**SOURCE MATERIAL:**
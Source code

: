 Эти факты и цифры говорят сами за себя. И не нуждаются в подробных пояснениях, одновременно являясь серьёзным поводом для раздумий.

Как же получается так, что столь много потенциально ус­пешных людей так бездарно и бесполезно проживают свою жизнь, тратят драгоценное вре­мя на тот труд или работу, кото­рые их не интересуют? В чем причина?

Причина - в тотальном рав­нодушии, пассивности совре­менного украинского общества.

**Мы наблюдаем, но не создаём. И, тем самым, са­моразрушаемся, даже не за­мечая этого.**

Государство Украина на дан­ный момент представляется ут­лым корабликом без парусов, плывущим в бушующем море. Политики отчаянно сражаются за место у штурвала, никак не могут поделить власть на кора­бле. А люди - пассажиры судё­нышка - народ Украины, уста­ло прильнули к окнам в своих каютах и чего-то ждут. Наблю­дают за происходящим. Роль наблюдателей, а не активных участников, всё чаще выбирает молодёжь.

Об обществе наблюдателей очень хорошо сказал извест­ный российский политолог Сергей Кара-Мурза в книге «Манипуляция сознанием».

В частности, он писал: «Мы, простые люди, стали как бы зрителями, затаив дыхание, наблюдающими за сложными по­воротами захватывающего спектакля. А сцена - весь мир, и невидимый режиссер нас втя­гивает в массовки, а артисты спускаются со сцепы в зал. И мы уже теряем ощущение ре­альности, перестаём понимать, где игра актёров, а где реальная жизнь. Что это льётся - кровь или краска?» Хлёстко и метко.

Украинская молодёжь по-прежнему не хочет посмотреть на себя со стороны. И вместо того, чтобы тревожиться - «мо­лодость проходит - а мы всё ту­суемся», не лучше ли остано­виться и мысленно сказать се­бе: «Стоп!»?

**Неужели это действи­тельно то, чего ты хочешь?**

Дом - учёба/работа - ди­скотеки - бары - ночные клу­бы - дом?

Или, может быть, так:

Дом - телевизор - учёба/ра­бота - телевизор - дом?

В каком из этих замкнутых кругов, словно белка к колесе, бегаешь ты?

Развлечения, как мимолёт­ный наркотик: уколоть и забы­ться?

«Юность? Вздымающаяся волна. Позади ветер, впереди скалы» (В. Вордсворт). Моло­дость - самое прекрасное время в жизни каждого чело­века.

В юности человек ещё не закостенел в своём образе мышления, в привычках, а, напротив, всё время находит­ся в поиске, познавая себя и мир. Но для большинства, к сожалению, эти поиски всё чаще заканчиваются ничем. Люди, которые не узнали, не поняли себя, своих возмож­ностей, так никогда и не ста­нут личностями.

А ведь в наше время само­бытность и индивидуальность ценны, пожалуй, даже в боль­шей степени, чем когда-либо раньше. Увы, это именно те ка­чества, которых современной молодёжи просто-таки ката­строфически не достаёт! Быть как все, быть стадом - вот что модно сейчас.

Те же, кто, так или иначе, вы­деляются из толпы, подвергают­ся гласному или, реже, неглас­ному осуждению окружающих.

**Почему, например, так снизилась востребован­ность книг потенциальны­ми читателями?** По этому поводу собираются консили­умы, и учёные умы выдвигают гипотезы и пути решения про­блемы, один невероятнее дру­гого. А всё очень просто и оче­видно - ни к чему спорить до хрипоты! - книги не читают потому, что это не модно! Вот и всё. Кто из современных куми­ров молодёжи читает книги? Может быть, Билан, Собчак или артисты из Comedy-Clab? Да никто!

**WHAT TO PRODUCE:**
What lines of the material above contain "молодёжь"? Return each of them.

**ANSWER SECTION:**
Государство Украина на дан­ный момент представляется ут­лым корабликом без парусов, плывущим в бушующем море. Политики отчаянно сражаются за место у штурвала, никак не могут поделить власть на кора­бле. А люди - пассажиры судё­нышка - народ Украины, уста­ло прильнули к окнам в своих каютах и чего-то ждут. Наблю­дают за происходящим. Роль наблюдателей, а не активных участников, всё чаще выбирает молодёжь.
Украинская молодёжь по-прежнему не хочет посмотреть на себя со стороны. И вместо того, чтобы тревожиться - «мо­лодость проходит - а мы всё ту­суемся», не лучше ли остано­виться и мысленно сказать се­бе: «Стоп!»?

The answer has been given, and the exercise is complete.